### THE PROBLEM
Write out every record below exactly as it appears, omitting the pictures.

### DATA FOR REVIEW

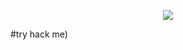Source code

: <p align="center">
  <img src="https://media.giphy.com/media/WKdWA04KRn58A/giphy.gif">
</p>
#try hack me)
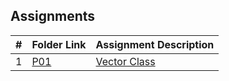 ##  Assignments

|   #   | Folder Link                          | Assignment Description                      |
| :---: | ------------------------------------ | ------------------------------------------- |
|   1   | [P01](./Assignments/O2-PO1/README.md)   | [Vector Class](./Assignments/P01/README.md) |         





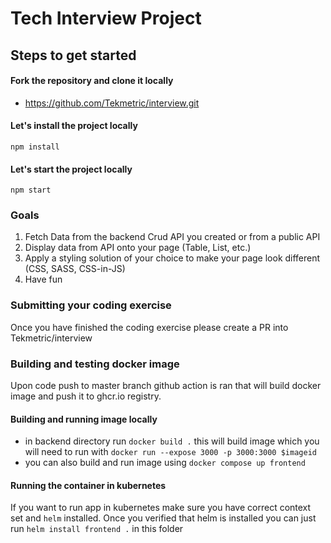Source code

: # Tech Interview Project

## Steps to get started

#### Fork the repository and clone it locally

- <https://github.com/Tekmetric/interview.git>

#### Let's install the project locally

`npm install`

#### Let's start the project locally

`npm start`

### Goals

1. Fetch Data from the backend Crud API you created or from a public API
2. Display data from API onto your page (Table, List, etc.)
3. Apply a styling solution of your choice to make your page look different (CSS, SASS, CSS-in-JS)
4. Have fun

### Submitting your coding exercise

Once you have finished the coding exercise please create a PR into Tekmetric/interview

### Building and testing docker image

Upon code push to master branch github action is ran that will build docker image and push it to ghcr.io registry.

#### Building and running image locally

- in backend directory run `docker build .` this will build image which you will need to run with `docker run --expose 3000 -p 3000:3000 $imageid`
- you can also build and run image using `docker compose up frontend`

#### Running the container in kubernetes

If you want to run app in kubernetes make sure you have correct context set and `helm` installed. Once you verified that helm is installed you can just run `helm install frontend .` in this folder

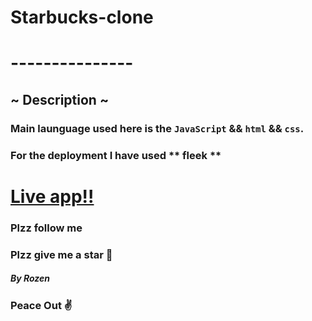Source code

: # Starbucks-clone
# ---------------
## ~ Description ~
### Main launguage used here is the `JavaScript` && `html` && `css`.
### For the deployment I have used ** fleek **

# [Live app!!](https://lively-brook-3373.on.fleek.co/)

### Plzz follow me
### Plzz give me a star 🎇


##### By Rozen

### Peace Out ✌
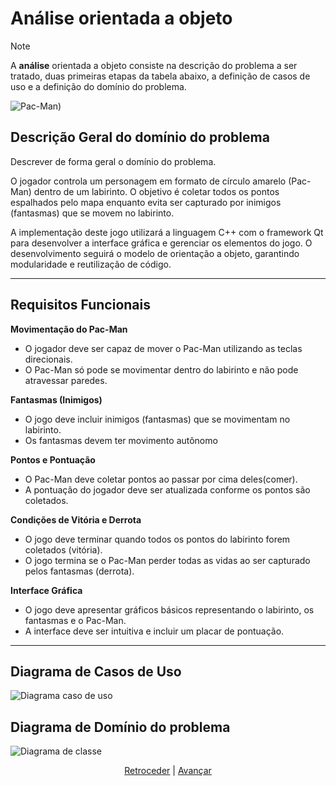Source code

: # Análise orientada a objeto
> [!NOTE]
> <p>A <strong>análise</strong> orientada a objeto consiste na descrição do problema a ser tratado, duas primeiras etapas da tabela abaixo, a definição de casos de uso e a definição do domínio do problema.</p>

![Pac-Man](https://upload.wikimedia.org/wikipedia/en/5/59/Pac-man.png))

## Descrição Geral do domínio do problema

Descrever de forma geral o domínio do problema.

O jogador controla um personagem em formato de círculo amarelo (Pac-Man) dentro de um labirinto. O objetivo é coletar todos os pontos espalhados pelo mapa enquanto evita ser capturado por inimigos (fantasmas) que se movem no labirinto.  

A implementação deste jogo utilizará a linguagem C++ com o framework Qt para desenvolver a interface gráfica e gerenciar os elementos do jogo. O desenvolvimento seguirá o modelo de orientação a objeto, garantindo modularidade e reutilização de código.  

---

## **Requisitos Funcionais**  

 **Movimentação do Pac-Man**  
   - O jogador deve ser capaz de mover o Pac-Man utilizando as teclas direcionais.  
   - O Pac-Man só pode se movimentar dentro do labirinto e não pode atravessar paredes.  

**Fantasmas (Inimigos)**  
   - O jogo deve incluir inimigos (fantasmas) que se movimentam no labirinto.  
   - Os fantasmas devem ter movimento autônomo 

 **Pontos e Pontuação**  
   - O Pac-Man deve coletar pontos ao passar por cima deles(comer).  
   - A pontuação do jogador deve ser atualizada conforme os pontos são coletados.  
 

**Condições de Vitória e Derrota**  
   - O jogo deve terminar quando todos os pontos do labirinto forem coletados (vitória).  
   - O jogo termina se o Pac-Man perder todas as vidas ao ser capturado pelos fantasmas (derrota).  

**Interface Gráfica**  
   - O jogo deve apresentar gráficos básicos representando o labirinto, os fantasmas e o Pac-Man.  
   - A interface deve ser intuitiva e incluir um placar de pontuação.  

---

## Diagrama de Casos de Uso

![Diagrama caso de uso](https://lucid.app/publicSegments/view/b7b94213-ac2b-4ed0-8739-9dbd283790f4/image.png)

 
## Diagrama de Domínio do problema

![Diagrama de classe](https://lucid.app/publicSegments/view/a4719b60-71eb-4285-9961-c6125e76ef4f/image.png)


<div align="center">

[Retroceder](README.md) | [Avançar](projeto.md)

</div>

### ANSWER BOX
Source code

: <p align="center">
  <img src="https://media.giphy.com/media/WKdWA04KRn58A/giphy.gif">
</p>
#try hack me)
 ##  Assignments

|   #   | Folder Link                          | Assignment Description                      |
| :---: | ------------------------------------ | ------------------------------------------- |
|   1   | [P01](./Assignments/O2-PO1/README.md)   | [Vector Class](./Assignments/P01/README.md) |         





Source code

: # Tech Interview Project

## Steps to get started

#### Fork the repository and clone it locally

- <https://github.com/Tekmetric/interview.git>

#### Let's install the project locally

`npm install`

#### Let's start the project locally

`npm start`

### Goals

1. Fetch Data from the backend Crud API you created or from a public API
2. Display data from API onto your page (Table, List, etc.)
3. Apply a styling solution of your choice to make your page look different (CSS, SASS, CSS-in-JS)
4. Have fun

### Submitting your coding exercise

Once you have finished the coding exercise please create a PR into Tekmetric/interview

### Building and testing docker image

Upon code push to master branch github action is ran that will build docker image and push it to ghcr.io registry.

#### Building and running image locally

- in backend directory run `docker build .` this will build image which you will need to run with `docker run --expose 3000 -p 3000:3000 $imageid`
- you can also build and run image using `docker compose up frontend`

#### Running the container in kubernetes

If you want to run app in kubernetes make sure you have correct context set and `helm` installed. Once you verified that helm is installed you can just run `helm install frontend .` in this folder

Source code

: # Starbucks-clone
# ---------------
## ~ Description ~
### Main launguage used here is the `JavaScript` && `html` && `css`.
### For the deployment I have used ** fleek **

# [Live app!!](https://lively-brook-3373.on.fleek.co/)

### Plzz follow me
### Plzz give me a star 🎇


##### By Rozen

### Peace Out ✌
Source code

: # Análise orientada a objeto
> [!NOTE]
> <p>A <strong>análise</strong> orientada a objeto consiste na descrição do problema a ser tratado, duas primeiras etapas da tabela abaixo, a definição de casos de uso e a definição do domínio do problema.</p>

![Pac-Man](https://upload.wikimedia.org/wikipedia/en/5/59/Pac-man.png))

## Descrição Geral do domínio do problema

Descrever de forma geral o domínio do problema.

O jogador controla um personagem em formato de círculo amarelo (Pac-Man) dentro de um labirinto. O objetivo é coletar todos os pontos espalhados pelo mapa enquanto evita ser capturado por inimigos (fantasmas) que se movem no labirinto.  

A implementação deste jogo utilizará a linguagem C++ com o framework Qt para desenvolver a interface gráfica e gerenciar os elementos do jogo. O desenvolvimento seguirá o modelo de orientação a objeto, garantindo modularidade e reutilização de código.  

---

## **Requisitos Funcionais**  

 **Movimentação do Pac-Man**  
   - O jogador deve ser capaz de mover o Pac-Man utilizando as teclas direcionais.  
   - O Pac-Man só pode se movimentar dentro do labirinto e não pode atravessar paredes.  

**Fantasmas (Inimigos)**  
   - O jogo deve incluir inimigos (fantasmas) que se movimentam no labirinto.  
   - Os fantasmas devem ter movimento autônomo 

 **Pontos e Pontuação**  
   - O Pac-Man deve coletar pontos ao passar por cima deles(comer).  
   - A pontuação do jogador deve ser atualizada conforme os pontos são coletados.  
 

**Condições de Vitória e Derrota**  
   - O jogo deve terminar quando todos os pontos do labirinto forem coletados (vitória).  
   - O jogo termina se o Pac-Man perder todas as vidas ao ser capturado pelos fantasmas (derrota).  

**Interface Gráfica**  
   - O jogo deve apresentar gráficos básicos representando o labirinto, os fantasmas e o Pac-Man.  
   - A interface deve ser intuitiva e incluir um placar de pontuação.  

---

## Diagrama de Casos de Uso

![Diagrama caso de uso](https://lucid.app/publicSegments/view/b7b94213-ac2b-4ed0-8739-9dbd283790f4/image.png)

 
## Diagrama de Domínio do problema

![Diagrama de classe](https://lucid.app/publicSegments/view/a4719b60-71eb-4285-9961-c6125e76ef4f/image.png)


<div align="center">

[Retroceder](README.md) | [Avançar](projeto.md)

</div>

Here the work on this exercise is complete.